Мы здесь, напротив, сохраним за «историей» самое широкое ее значение. Слово это как таковое не налагает запрета ни на какой путь исследования — с обращением преимущественно к человеку или к обществу, к описанию преходящих кризисов или к наблюдению за явлениями более длительными. Само по себе оно не заключает никакого кредо — согласно своей первоначальной этимологии, оно обязывает всего лишь к «исследованию» 1 . Конечно, с тех пор как оно, тому уже более двух тысячелетий, появилось на устах у людей, его содержание сильно изменилось. Такова судьба в языке всех по-настоящему живых слов. Если бы наукам приходилось при каждой из своих побед искать себе новое название — сколько было бы крестин в царстве академий, сколько потерянного времени! Оставаясь безмятежно верной славному своему эллинскому имени, история все же не будет теперь вполне той же историей, которую писал Гекатей Милетский 2 , равно как физика лорда Кельвина или Ланжевена — это не физика Аристотеля. Но тогда что же такое история?

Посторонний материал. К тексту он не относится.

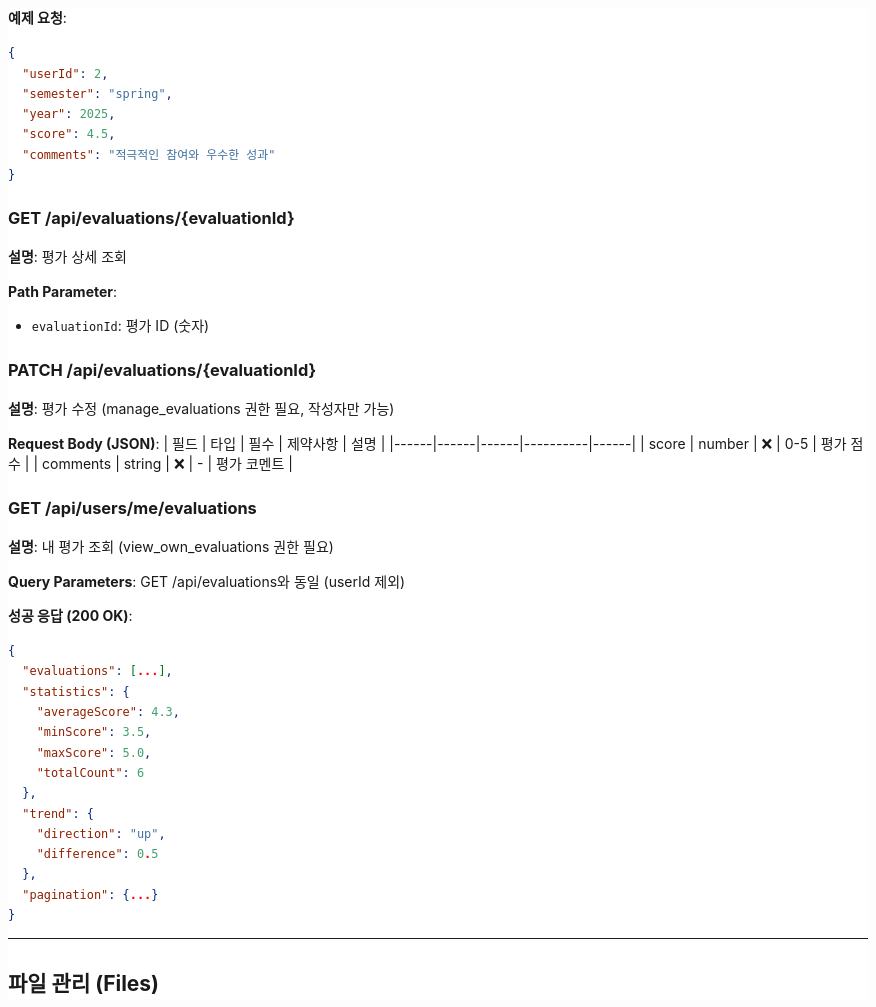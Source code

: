 **예제 요청**:
```json
{
  "userId": 2,
  "semester": "spring",
  "year": 2025,
  "score": 4.5,
  "comments": "적극적인 참여와 우수한 성과"
}
```

### GET /api/evaluations/{evaluationId}
**설명**: 평가 상세 조회

**Path Parameter**:
- `evaluationId`: 평가 ID (숫자)

### PATCH /api/evaluations/{evaluationId}
**설명**: 평가 수정 (manage_evaluations 권한 필요, 작성자만 가능)

**Request Body (JSON)**:
| 필드 | 타입 | 필수 | 제약사항 | 설명 |
|------|------|------|----------|------|
| score | number | ❌ | 0-5 | 평가 점수 |
| comments | string | ❌ | - | 평가 코멘트 |

### GET /api/users/me/evaluations
**설명**: 내 평가 조회 (view_own_evaluations 권한 필요)

**Query Parameters**: GET /api/evaluations와 동일 (userId 제외)

**성공 응답 (200 OK)**:
```json
{
  "evaluations": [...],
  "statistics": {
    "averageScore": 4.3,
    "minScore": 3.5,
    "maxScore": 5.0,
    "totalCount": 6
  },
  "trend": {
    "direction": "up",
    "difference": 0.5
  },
  "pagination": {...}
}
```

---

## 파일 관리 (Files)
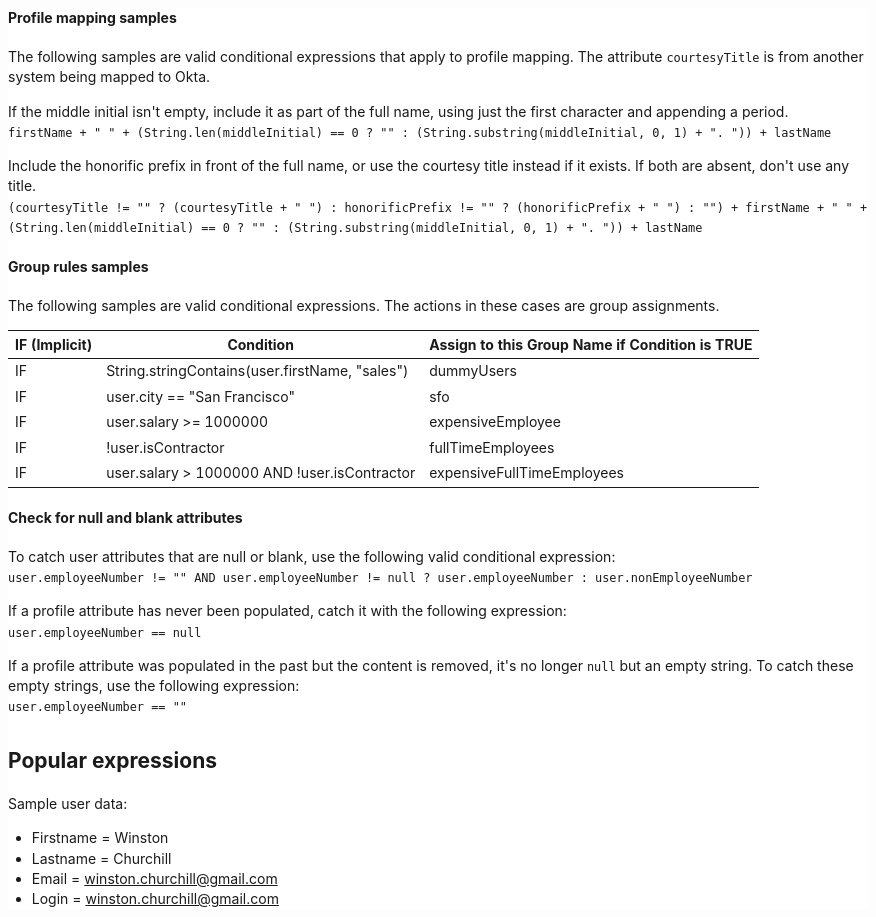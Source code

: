 #### Profile mapping samples

The following samples are valid conditional expressions that apply to profile mapping. The attribute `courtesyTitle` is from another system being mapped to Okta.

If the middle initial isn't empty, include it as part of the full name, using just the first character and appending a period.<br>
`firstName + " " + (String.len(middleInitial) == 0 ? "" : (String.substring(middleInitial, 0, 1) + ". ")) + lastName`

Include the honorific prefix in front of the full name, or use the courtesy title instead if it exists. If both are absent, don't use any title.<br>
`(courtesyTitle != "" ? (courtesyTitle + " ") : honorificPrefix != "" ? (honorificPrefix + " ") : "") + firstName + " " + (String.len(middleInitial) == 0 ? "" : (String.substring(middleInitial, 0, 1) + ". ")) + lastName`

#### Group rules samples

The following samples are valid conditional expressions. The actions in these cases are group assignments.

| IF (Implicit) | Condition                                      | Assign to this Group Name if Condition is TRUE |
| ---           | ---                                            | ---                                            |
| IF            | String.stringContains(user.firstName, "sales") | dummyUsers                                     |
| IF            | user.city == "San Francisco"                   | sfo                                            |
| IF            | user.salary >= 1000000                         | expensiveEmployee                              |
| IF            | !user.isContractor                             | fullTimeEmployees                              |
| IF            | user.salary > 1000000 AND !user.isContractor   | expensiveFullTimeEmployees                     |

#### Check for null and blank attributes

To catch user attributes that are null or blank, use the following valid conditional expression:<br>
`user.employeeNumber != "" AND user.employeeNumber != null ? user.employeeNumber : user.nonEmployeeNumber`

If a profile attribute has never been populated, catch it with the following expression:<br>
`user.employeeNumber == null`

If a profile attribute was populated in the past but the content is removed, it's no longer `null` but an empty string. To catch these empty strings, use the following expression:<br>
`user.employeeNumber == ""`

## Popular expressions

Sample user data:

* Firstname = Winston
* Lastname = Churchill
* Email = <winston.churchill@gmail.com>
* Login = <winston.churchill@gmail.com>
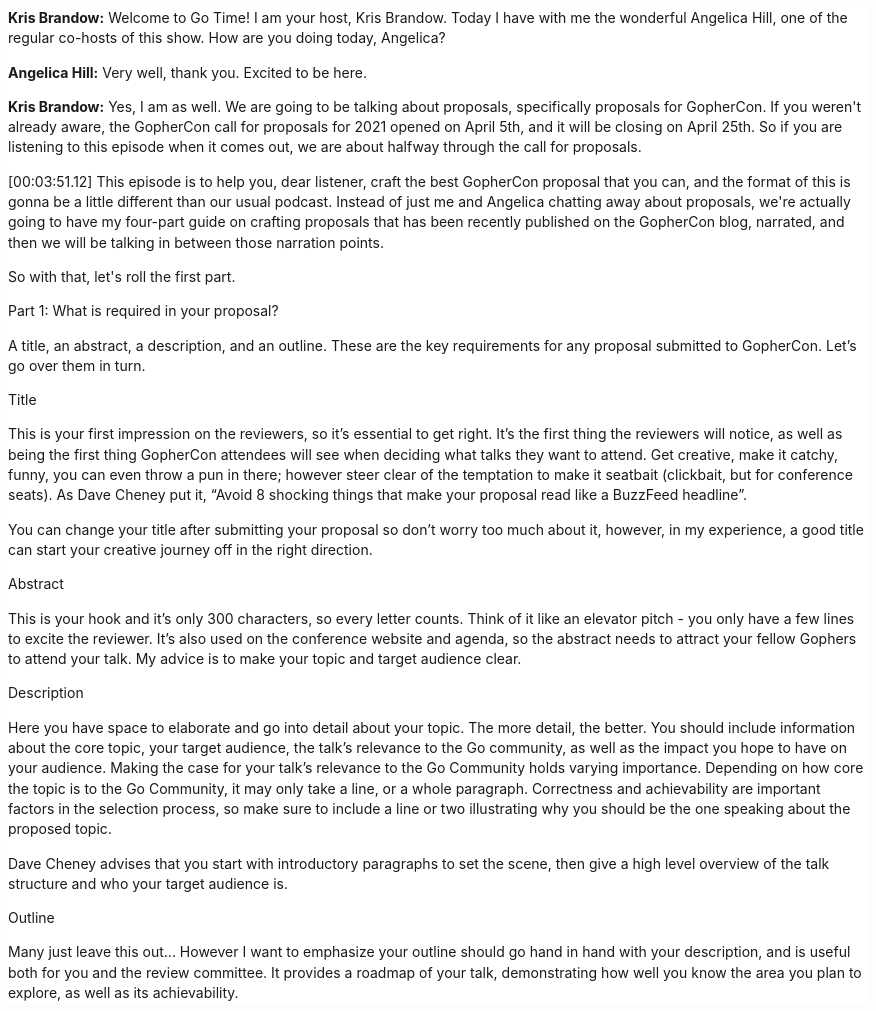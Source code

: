 **Kris Brandow:** Welcome to Go Time! I am your host, Kris Brandow. Today I have with me the wonderful Angelica Hill, one of the regular co-hosts of this show. How are you doing today, Angelica?

**Angelica Hill:** Very well, thank you. Excited to be here.

**Kris Brandow:** Yes, I am as well. We are going to be talking about proposals, specifically proposals for GopherCon. If you weren't already aware, the GopherCon call for proposals for 2021 opened on April 5th, and it will be closing on April 25th. So if you are listening to this episode when it comes out, we are about halfway through the call for proposals.

\[00:03:51.12\] This episode is to help you, dear listener, craft the best GopherCon proposal that you can, and the format of this is gonna be a little different than our usual podcast. Instead of just me and Angelica chatting away about proposals, we're actually going to have my four-part guide on crafting proposals that has been recently published on the GopherCon blog, narrated, and then we will be talking in between those narration points.

So with that, let's roll the first part.

Part 1: What is required in your proposal?

A title, an abstract, a description, and an outline. These are the key requirements for any proposal submitted to GopherCon. Let’s go over them in turn.

Title

This is your first impression on the reviewers, so it’s essential to get right. It’s the first thing the reviewers will notice, as well as being the first thing GopherCon attendees will see when deciding what talks they want to attend. Get creative, make it catchy, funny, you can even throw a pun in there; however steer clear of the temptation to make it seatbait (clickbait, but for conference seats). As Dave Cheney put it, “Avoid 8 shocking things that make your proposal read like a BuzzFeed headline”.

You can change your title after submitting your proposal so don’t worry too much about it, however, in my experience, a good title can start your creative journey off in the right direction.

Abstract

This is your hook and it’s only 300 characters, so every letter counts. Think of it like an elevator pitch - you only have a few lines to excite the reviewer. It’s also used on the conference website and agenda, so the abstract needs to attract your fellow Gophers to attend your talk. My advice is to make your topic and target audience clear.

Description

Here you have space to elaborate and go into detail about your topic. The more detail, the better. You should include information about the core topic, your target audience, the talk’s relevance to the Go community, as well as the impact you hope to have on your audience. Making the case for your talk’s relevance to the Go Community holds varying importance. Depending on how core the topic is to the Go Community, it may only take a line, or a whole paragraph. Correctness and achievability are important factors in the selection process, so make sure to include a line or two illustrating why you should be the one speaking about the proposed topic.

Dave Cheney advises that you start with introductory paragraphs to set the scene, then give a high level overview of the talk structure and who your target audience is.

Outline

Many just leave this out... However I want to emphasize your outline should go hand in hand with your description, and is useful both for you and the review committee. It provides a roadmap of your talk, demonstrating how well you know the area you plan to explore, as well as its achievability.
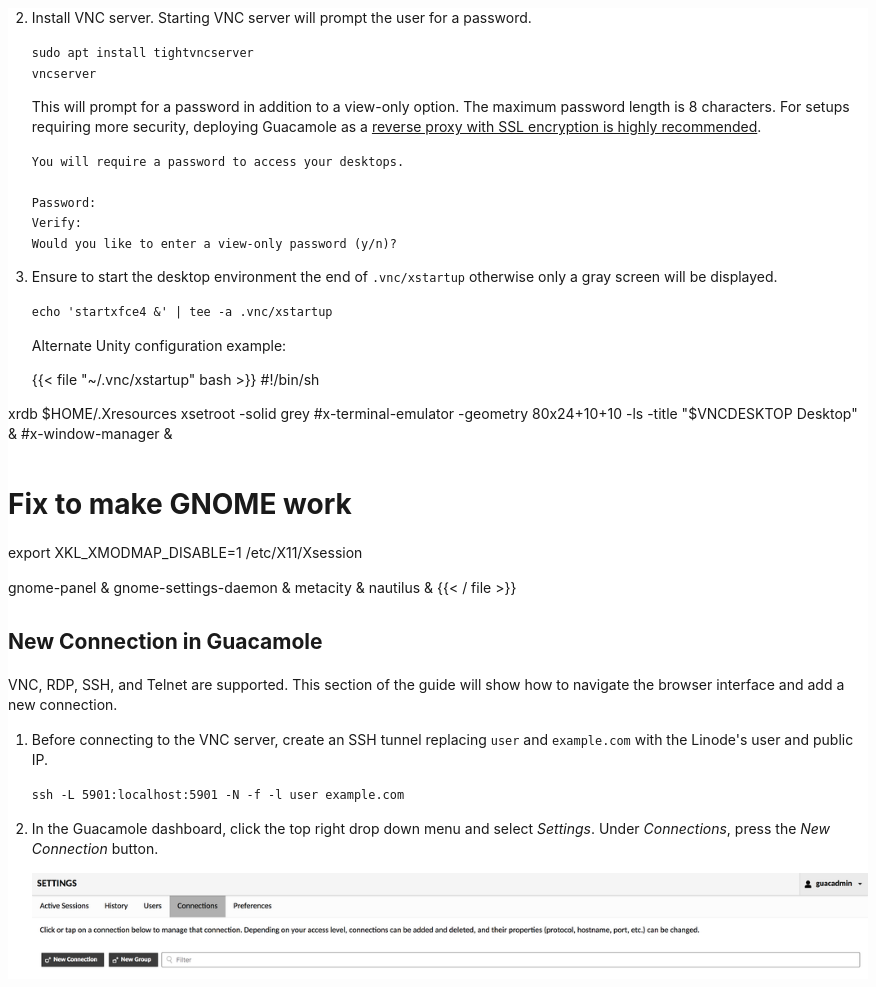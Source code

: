 2.  Install VNC server. Starting VNC server will prompt the user for a password.

        sudo apt install tightvncserver
        vncserver

    This will prompt for a password in addition to a view-only option. The maximum password length is 8 characters. For setups requiring more security, deploying Guacamole as a [reverse proxy with SSL encryption is highly recommended](https://guacamole.incubator.apache.org/doc/gug/proxying-guacamole.html).

        You will require a password to access your desktops.

        Password:
        Verify:
        Would you like to enter a view-only password (y/n)?

3.  Ensure to start the desktop environment the end of `.vnc/xstartup` otherwise only a gray screen will be displayed.

        echo 'startxfce4 &' | tee -a .vnc/xstartup

    Alternate Unity configuration example:

    {{< file "~/.vnc/xstartup" bash >}}
#!/bin/sh

xrdb $HOME/.Xresources
xsetroot -solid grey
#x-terminal-emulator -geometry 80x24+10+10 -ls -title "$VNCDESKTOP Desktop" &
#x-window-manager &
# Fix to make GNOME work
export XKL_XMODMAP_DISABLE=1
/etc/X11/Xsession

gnome-panel &
gnome-settings-daemon &
metacity &
nautilus &
{{< / file >}}

## New Connection in Guacamole

VNC, RDP, SSH, and Telnet are supported. This section of the guide will show how to navigate the browser interface and add a new connection.

1.  Before connecting to the VNC server, create an SSH tunnel replacing `user` and `example.com` with the Linode's user and public IP.

        ssh -L 5901:localhost:5901 -N -f -l user example.com

2.  In the Guacamole dashboard, click the top right drop down menu and select *Settings*. Under *Connections*, press the *New Connection* button.

    ![Guacamole Settings](guac_settings.png)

Нет никакого смысла помещать в начале этой книги, сосредоточенной на реальных проблемах исследования, длинное и сухое определение. Кто из серьезных тружеников обращал внимание на подобные символы веры? Из-за мелочной точности в этих определениях не только упускают все лучшее, что есть в интеллектуальном порыве (я разумею его попытки пробиться к еще не вполне ясному знанию, его возможности расширить свою сферу). Опасней то, что о них так тщательно заботятся лишь для того, чтобы жестче их разграничить. «Этот предмет», — говорит Страж Божеств Терминов, — «или этот подход к нему, наверно, очень соблазнительны. Но берегись, о эфеб, это не История». Разве мы — цеховой совет былых времен, чтобы кодифицировать виды работ, дозволенных ремесленникам? и, закрыв перечень, предоставлять право выполнять их только нашим мастерам, имеющим патент?* Физики и химики умнее: насколько мне известно, никто еще не видел, чтобы они спорили из-за прав физики, химии, физической химии или — если предположить, что такой термин существует, — химической физики.
И все же верно, что перед лицом необъятной и хаотической действительности историк всегда вынужден наметить участок, пригодный для приложения его орудий; затем он должен в нем сделать выбор, который, очевидно, не будет совпадать с выбором биолога, а будет именно выбором историка. Это — подлинная проблема его деятельности. Она будет сопутствовать нам на всем протяжении нашего очерка.